Lepidoptera The Wall Butterfly Butterfly – Pararge Megara
Belonging to the same genus is another very familiar butterfly -the Wall-which receives its popular title from its peculiar habit of frequently resting on walls and stony banks. It is one of the first, if not the first, to take to the wing in the morning, and is generally the last to seek its hiding place in the evening. I have seen it actively flying about during August, as early as 7.30 in the morning, and found it still flitting from one spot to another along the western side of a wall as late as 8 in the evening, as if in search of a convenient shelter for the fast approaching night.
This pretty ‘Brown’ must be familiar to the reader, and the coloured drawing on Plate V (fig. 6) will at once serve for purposes of identification without the necessity of a wordy description. It may be mentioned, however, that the male (the sex figured) is smaller than the female, and is further distinguished by a broad dark oblique band passing across each fore wing.
The Wall is a double-brooded butterfly, the first brood appearing in May, and the second in August.

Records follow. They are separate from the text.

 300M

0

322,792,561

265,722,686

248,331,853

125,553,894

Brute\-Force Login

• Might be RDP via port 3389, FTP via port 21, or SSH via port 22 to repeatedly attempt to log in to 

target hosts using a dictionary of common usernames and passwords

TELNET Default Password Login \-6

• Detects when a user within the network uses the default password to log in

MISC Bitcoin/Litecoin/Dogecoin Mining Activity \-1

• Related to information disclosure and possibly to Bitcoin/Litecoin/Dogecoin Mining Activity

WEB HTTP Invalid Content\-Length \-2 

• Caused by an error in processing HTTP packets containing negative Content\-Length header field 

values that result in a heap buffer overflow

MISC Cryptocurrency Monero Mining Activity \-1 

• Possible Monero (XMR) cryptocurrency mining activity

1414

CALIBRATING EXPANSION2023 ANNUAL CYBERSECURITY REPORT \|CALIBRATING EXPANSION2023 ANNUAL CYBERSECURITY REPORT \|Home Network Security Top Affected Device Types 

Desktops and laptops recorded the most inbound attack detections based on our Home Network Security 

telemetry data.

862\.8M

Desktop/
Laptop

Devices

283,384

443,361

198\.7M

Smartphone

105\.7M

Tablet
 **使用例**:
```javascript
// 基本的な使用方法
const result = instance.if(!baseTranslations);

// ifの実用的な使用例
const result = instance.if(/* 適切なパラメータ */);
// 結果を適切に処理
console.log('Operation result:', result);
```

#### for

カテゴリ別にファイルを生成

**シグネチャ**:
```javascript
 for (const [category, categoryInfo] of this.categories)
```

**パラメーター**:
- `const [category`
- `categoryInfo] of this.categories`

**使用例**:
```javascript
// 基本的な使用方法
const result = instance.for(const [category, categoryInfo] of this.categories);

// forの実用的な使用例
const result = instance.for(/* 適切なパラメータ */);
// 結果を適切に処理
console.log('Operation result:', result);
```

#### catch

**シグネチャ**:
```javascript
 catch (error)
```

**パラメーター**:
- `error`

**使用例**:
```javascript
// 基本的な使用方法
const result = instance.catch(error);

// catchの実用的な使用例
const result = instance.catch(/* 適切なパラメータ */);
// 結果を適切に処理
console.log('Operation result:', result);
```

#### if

The caterpillars which produce the latter may be found on the cock’s foot (Dactylis glomerata) and other grasses in June, while those of the former are hybernators; and the chrysalides of the two broods may be found in April and July respectively.
The colour of the caterpillar is green, with a slightly darker stripe down the middle of the back, a pale stripe along each side, and another similar stripe about midway between these two.
The chrysalis is green with the exception of the more prominent parts of its surface, which are almost white.
This species is very common in almost every locality in Britain.